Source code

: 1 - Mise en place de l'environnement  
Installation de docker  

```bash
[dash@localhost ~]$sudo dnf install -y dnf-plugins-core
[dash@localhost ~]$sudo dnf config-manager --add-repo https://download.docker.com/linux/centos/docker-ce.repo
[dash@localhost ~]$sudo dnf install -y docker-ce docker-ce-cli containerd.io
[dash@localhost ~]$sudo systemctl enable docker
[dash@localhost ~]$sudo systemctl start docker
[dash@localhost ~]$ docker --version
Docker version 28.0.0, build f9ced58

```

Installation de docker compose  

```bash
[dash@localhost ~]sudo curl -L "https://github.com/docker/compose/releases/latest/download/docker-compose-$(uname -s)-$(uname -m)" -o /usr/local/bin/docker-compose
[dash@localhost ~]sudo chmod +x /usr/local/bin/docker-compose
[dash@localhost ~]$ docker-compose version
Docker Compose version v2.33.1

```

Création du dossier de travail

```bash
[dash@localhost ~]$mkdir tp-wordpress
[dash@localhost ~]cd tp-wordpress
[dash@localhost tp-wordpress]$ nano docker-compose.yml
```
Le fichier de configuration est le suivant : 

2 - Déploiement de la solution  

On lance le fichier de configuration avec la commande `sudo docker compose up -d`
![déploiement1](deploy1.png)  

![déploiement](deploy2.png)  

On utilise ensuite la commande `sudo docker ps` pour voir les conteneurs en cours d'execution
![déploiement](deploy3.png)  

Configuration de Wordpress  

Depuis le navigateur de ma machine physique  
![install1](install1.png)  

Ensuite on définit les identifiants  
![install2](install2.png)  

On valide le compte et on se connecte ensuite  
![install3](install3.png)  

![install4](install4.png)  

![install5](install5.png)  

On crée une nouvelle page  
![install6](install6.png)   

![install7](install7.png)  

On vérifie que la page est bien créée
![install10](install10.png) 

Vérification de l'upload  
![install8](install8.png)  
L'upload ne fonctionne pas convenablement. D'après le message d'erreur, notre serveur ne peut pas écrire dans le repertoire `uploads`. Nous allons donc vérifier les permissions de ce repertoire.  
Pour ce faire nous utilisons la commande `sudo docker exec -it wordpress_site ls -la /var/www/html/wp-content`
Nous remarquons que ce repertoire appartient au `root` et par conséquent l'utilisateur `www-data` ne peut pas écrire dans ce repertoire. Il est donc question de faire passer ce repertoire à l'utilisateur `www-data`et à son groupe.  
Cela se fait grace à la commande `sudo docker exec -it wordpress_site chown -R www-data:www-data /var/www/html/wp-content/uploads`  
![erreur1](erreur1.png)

> Task item: Copy every record above exactly as it stands.

> Output of the exercise:
Source code

: 1 - Mise en place de l'environnement  
Installation de docker  

```bash
[dash@localhost ~]$sudo dnf install -y dnf-plugins-core
[dash@localhost ~]$sudo dnf config-manager --add-repo https://download.docker.com/linux/centos/docker-ce.repo
[dash@localhost ~]$sudo dnf install -y docker-ce docker-ce-cli containerd.io
[dash@localhost ~]$sudo systemctl enable docker
[dash@localhost ~]$sudo systemctl start docker
[dash@localhost ~]$ docker --version
Docker version 28.0.0, build f9ced58

```

Installation de docker compose  

```bash
[dash@localhost ~]sudo curl -L "https://github.com/docker/compose/releases/latest/download/docker-compose-$(uname -s)-$(uname -m)" -o /usr/local/bin/docker-compose
[dash@localhost ~]sudo chmod +x /usr/local/bin/docker-compose
[dash@localhost ~]$ docker-compose version
Docker Compose version v2.33.1

```

Création du dossier de travail

```bash
[dash@localhost ~]$mkdir tp-wordpress
[dash@localhost ~]cd tp-wordpress
[dash@localhost tp-wordpress]$ nano docker-compose.yml
```
Le fichier de configuration est le suivant : 

2 - Déploiement de la solution  

On lance le fichier de configuration avec la commande `sudo docker compose up -d`
![déploiement1](deploy1.png)  

![déploiement](deploy2.png)  

On utilise ensuite la commande `sudo docker ps` pour voir les conteneurs en cours d'execution
![déploiement](deploy3.png)  

Configuration de Wordpress  

Depuis le navigateur de ma machine physique  
![install1](install1.png)  

Ensuite on définit les identifiants  
![install2](install2.png)  

On valide le compte et on se connecte ensuite  
![install3](install3.png)  

![install4](install4.png)  

![install5](install5.png)  

On crée une nouvelle page  
![install6](install6.png)   

![install7](install7.png)  

On vérifie que la page est bien créée
![install10](install10.png) 

Vérification de l'upload  
![install8](install8.png)  
L'upload ne fonctionne pas convenablement. D'après le message d'erreur, notre serveur ne peut pas écrire dans le repertoire `uploads`. Nous allons donc vérifier les permissions de ce repertoire.  
Pour ce faire nous utilisons la commande `sudo docker exec -it wordpress_site ls -la /var/www/html/wp-content`
Nous remarquons que ce repertoire appartient au `root` et par conséquent l'utilisateur `www-data` ne peut pas écrire dans ce repertoire. Il est donc question de faire passer ce repertoire à l'utilisateur `www-data`et à son groupe.  
Cela se fait grace à la commande `sudo docker exec -it wordpress_site chown -R www-data:www-data /var/www/html/wp-content/uploads`  
![erreur1](erreur1.png)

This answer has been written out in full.